Start of DATA RECORDS

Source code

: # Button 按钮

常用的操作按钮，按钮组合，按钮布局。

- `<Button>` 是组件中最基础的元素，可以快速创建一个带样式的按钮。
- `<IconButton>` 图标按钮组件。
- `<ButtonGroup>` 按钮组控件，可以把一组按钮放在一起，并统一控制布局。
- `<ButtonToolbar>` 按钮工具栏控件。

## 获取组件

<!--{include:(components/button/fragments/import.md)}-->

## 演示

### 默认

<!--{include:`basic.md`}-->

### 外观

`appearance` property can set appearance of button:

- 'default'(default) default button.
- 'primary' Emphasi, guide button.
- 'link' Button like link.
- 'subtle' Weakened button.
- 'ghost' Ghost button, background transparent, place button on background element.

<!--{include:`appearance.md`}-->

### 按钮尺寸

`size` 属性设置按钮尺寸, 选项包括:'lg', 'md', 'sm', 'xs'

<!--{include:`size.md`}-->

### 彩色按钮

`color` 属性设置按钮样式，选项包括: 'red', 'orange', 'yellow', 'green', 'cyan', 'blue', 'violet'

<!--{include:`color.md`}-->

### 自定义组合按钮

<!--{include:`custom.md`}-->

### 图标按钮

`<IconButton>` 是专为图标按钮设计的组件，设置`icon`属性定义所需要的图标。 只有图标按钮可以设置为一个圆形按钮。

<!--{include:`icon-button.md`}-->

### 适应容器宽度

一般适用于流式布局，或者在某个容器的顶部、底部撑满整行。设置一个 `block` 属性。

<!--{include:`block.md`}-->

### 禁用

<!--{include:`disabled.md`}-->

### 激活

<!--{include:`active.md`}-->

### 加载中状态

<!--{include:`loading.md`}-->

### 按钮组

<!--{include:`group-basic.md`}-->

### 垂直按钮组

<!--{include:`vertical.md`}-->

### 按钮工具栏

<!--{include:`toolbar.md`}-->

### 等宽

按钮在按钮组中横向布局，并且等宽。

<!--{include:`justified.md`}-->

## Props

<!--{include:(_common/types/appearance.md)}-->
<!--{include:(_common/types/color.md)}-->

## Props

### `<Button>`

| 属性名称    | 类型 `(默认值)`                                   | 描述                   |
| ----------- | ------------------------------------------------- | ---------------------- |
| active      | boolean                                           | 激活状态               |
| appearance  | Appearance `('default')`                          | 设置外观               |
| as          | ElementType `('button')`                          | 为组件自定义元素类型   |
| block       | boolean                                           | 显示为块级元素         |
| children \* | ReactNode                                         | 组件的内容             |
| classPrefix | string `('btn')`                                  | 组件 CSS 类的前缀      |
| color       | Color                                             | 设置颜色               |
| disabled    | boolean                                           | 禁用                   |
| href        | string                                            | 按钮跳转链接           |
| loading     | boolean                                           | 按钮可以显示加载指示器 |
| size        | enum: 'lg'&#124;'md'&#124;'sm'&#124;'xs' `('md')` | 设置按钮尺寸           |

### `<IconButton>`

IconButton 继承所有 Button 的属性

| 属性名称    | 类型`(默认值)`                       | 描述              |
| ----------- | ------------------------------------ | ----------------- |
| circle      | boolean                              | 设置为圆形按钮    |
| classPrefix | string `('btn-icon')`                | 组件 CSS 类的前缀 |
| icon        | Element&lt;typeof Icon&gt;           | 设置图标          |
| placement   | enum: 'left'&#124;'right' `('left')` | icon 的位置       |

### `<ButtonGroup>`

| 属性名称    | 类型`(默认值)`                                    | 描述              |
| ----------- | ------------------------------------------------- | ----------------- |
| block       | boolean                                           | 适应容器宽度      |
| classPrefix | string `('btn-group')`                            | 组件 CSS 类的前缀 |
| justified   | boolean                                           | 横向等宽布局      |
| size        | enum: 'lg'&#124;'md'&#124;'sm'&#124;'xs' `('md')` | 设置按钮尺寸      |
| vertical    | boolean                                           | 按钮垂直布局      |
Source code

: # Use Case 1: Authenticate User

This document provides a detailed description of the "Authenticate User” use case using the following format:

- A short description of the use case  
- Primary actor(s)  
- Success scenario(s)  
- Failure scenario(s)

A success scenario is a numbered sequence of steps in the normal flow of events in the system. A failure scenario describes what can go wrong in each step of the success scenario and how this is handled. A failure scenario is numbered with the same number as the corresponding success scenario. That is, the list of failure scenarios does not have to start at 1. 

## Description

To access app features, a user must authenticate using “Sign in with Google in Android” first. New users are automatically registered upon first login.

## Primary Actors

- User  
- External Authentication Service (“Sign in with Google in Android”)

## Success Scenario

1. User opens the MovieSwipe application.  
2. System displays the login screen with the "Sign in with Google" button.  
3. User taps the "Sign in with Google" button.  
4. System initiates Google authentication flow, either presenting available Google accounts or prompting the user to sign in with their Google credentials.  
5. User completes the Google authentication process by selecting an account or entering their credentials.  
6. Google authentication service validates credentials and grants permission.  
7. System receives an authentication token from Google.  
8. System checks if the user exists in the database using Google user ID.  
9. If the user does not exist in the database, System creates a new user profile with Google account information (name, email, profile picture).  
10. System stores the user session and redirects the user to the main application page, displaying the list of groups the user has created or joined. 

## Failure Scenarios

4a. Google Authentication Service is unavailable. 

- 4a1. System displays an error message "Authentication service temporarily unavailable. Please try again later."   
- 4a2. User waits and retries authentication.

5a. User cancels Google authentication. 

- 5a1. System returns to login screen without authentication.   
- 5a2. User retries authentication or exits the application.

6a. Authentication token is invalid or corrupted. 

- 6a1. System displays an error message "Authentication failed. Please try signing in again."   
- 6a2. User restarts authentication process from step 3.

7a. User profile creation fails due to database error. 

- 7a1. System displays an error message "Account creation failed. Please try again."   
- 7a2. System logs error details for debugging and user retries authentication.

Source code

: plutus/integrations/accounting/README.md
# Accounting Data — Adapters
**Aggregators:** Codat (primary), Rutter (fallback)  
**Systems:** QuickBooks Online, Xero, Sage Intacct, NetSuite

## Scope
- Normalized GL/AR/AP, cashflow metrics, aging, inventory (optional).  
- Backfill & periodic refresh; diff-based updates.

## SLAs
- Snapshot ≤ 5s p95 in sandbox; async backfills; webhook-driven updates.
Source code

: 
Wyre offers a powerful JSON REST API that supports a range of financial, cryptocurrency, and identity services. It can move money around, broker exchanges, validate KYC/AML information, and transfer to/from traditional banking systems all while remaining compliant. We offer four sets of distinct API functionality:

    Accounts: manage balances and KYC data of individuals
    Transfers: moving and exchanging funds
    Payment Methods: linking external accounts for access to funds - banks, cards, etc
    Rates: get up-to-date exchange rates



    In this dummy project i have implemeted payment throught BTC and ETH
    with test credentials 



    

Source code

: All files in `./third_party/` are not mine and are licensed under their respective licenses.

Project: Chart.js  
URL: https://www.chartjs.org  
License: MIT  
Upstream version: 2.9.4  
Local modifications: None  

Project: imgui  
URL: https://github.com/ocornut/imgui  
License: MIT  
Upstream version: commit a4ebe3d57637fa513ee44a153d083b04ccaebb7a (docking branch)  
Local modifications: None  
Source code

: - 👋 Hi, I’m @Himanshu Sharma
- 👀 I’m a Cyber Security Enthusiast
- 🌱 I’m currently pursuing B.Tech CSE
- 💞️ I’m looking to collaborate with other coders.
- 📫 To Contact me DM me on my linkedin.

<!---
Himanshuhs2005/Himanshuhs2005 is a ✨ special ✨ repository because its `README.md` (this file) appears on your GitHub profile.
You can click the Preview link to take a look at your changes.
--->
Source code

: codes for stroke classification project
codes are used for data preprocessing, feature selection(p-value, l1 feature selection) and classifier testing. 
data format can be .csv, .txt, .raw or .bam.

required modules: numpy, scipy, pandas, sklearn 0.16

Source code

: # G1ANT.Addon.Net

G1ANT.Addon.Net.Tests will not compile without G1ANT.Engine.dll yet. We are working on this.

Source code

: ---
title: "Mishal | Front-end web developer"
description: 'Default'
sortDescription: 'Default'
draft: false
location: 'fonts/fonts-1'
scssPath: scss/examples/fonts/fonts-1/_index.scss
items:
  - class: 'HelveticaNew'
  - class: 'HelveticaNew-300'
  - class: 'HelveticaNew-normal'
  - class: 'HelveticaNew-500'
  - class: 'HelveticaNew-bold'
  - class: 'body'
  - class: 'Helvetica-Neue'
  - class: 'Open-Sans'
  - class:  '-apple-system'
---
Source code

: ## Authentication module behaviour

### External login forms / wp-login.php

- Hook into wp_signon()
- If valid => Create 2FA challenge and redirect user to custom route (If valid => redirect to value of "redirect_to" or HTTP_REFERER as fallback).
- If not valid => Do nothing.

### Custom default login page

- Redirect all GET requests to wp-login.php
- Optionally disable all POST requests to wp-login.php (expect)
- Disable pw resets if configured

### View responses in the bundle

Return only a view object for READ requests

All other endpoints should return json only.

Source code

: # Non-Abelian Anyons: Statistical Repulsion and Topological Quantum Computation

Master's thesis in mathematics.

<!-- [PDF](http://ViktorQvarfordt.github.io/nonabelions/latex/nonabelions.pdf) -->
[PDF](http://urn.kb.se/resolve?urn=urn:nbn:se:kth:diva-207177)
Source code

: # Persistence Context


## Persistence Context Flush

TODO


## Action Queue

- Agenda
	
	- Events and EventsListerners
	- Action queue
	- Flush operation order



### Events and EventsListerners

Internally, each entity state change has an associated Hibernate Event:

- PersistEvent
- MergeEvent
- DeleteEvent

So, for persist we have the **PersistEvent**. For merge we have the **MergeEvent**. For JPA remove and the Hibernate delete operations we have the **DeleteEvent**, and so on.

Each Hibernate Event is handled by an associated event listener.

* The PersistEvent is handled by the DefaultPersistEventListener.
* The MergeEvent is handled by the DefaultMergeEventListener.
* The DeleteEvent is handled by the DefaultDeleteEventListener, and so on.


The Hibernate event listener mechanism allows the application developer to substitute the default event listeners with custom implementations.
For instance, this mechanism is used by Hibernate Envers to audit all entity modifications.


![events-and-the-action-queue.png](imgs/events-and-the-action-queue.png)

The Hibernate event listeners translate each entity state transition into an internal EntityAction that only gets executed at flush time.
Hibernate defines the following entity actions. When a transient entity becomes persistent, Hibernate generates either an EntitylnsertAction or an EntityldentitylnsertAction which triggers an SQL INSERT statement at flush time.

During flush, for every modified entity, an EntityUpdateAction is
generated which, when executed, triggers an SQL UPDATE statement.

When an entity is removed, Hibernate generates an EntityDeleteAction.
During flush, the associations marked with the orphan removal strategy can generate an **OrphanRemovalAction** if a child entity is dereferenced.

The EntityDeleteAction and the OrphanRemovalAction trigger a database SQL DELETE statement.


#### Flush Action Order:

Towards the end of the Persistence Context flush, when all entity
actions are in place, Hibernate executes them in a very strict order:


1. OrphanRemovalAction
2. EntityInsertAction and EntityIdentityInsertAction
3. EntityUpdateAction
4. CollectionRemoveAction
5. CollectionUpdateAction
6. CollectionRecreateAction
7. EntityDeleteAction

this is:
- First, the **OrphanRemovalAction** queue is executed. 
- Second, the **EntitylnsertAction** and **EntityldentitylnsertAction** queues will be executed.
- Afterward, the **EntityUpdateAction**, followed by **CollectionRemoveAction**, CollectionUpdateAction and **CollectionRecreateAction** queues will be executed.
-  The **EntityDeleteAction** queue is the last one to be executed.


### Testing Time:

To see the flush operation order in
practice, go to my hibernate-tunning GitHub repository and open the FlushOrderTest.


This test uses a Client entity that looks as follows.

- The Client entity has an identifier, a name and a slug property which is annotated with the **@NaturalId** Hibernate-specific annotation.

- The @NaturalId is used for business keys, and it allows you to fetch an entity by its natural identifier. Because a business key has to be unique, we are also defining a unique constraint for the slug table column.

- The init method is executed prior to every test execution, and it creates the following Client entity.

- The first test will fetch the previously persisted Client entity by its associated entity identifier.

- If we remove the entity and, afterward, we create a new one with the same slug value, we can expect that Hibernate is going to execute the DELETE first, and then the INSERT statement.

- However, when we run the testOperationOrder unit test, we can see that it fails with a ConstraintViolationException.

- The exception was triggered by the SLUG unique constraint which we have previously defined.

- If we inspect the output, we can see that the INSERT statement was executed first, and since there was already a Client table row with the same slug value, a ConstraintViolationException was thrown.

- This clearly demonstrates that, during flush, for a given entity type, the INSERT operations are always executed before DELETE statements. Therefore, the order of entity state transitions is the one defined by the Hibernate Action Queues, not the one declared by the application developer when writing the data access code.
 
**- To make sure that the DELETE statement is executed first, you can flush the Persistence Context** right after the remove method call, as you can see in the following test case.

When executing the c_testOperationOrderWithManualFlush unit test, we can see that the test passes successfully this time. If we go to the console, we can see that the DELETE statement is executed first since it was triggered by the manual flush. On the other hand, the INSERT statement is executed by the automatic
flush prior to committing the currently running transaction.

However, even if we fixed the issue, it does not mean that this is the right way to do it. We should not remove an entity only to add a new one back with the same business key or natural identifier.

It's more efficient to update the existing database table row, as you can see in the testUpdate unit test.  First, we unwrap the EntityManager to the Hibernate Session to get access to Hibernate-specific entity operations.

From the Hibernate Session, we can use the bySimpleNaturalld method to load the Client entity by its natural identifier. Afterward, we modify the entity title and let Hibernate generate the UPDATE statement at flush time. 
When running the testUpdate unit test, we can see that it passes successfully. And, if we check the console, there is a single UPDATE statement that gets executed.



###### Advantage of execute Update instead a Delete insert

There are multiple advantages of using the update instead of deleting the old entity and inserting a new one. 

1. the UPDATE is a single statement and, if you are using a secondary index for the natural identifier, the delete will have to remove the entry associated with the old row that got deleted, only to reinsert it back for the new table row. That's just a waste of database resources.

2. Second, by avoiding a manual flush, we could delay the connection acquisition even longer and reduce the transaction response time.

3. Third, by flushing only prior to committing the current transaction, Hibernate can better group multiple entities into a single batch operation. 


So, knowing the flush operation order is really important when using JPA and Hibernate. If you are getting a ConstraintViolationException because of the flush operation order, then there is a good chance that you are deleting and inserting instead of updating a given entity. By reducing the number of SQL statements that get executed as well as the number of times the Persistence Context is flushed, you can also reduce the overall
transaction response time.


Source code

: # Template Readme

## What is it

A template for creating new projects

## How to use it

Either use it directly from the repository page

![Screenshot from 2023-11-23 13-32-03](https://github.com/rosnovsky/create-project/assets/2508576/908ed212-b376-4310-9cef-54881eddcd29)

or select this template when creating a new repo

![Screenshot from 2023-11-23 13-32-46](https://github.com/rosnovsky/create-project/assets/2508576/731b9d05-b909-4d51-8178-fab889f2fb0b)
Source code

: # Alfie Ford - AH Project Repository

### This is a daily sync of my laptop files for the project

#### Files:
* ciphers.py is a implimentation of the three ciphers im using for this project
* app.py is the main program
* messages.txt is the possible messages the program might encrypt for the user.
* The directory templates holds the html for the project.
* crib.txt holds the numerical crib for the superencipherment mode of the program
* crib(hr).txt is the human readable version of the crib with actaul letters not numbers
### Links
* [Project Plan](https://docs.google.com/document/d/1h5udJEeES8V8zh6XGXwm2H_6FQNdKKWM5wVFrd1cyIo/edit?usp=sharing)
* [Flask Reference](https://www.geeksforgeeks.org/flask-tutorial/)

End of DATA RECORDS

- EXERCISE
For this exercise, output exactly the lines above from the line with "- If valid =>" to the line with "DefaultDeleteEventListener, and so on.", counting both, and leave out the rest.

- TASK OUTPUT
- If valid => Create 2FA challenge and redirect user to custom route (If valid => redirect to value of "redirect_to" or HTTP_REFERER as fallback).
- If not valid => Do nothing.

### Custom default login page

- Redirect all GET requests to wp-login.php
- Optionally disable all POST requests to wp-login.php (expect)
- Disable pw resets if configured

### View responses in the bundle

Return only a view object for READ requests

All other endpoints should return json only.

Source code

: # Non-Abelian Anyons: Statistical Repulsion and Topological Quantum Computation

Master's thesis in mathematics.

<!-- [PDF](http://ViktorQvarfordt.github.io/nonabelions/latex/nonabelions.pdf) -->
[PDF](http://urn.kb.se/resolve?urn=urn:nbn:se:kth:diva-207177)
Source code

: # Persistence Context


## Persistence Context Flush

TODO


## Action Queue

- Agenda
	
	- Events and EventsListerners
	- Action queue
	- Flush operation order



### Events and EventsListerners

Internally, each entity state change has an associated Hibernate Event:

- PersistEvent
- MergeEvent
- DeleteEvent

So, for persist we have the **PersistEvent**. For merge we have the **MergeEvent**. For JPA remove and the Hibernate delete operations we have the **DeleteEvent**, and so on.

Each Hibernate Event is handled by an associated event listener.

* The PersistEvent is handled by the DefaultPersistEventListener.
* The MergeEvent is handled by the DefaultMergeEventListener.
* The DeleteEvent is handled by the DefaultDeleteEventListener, and so on.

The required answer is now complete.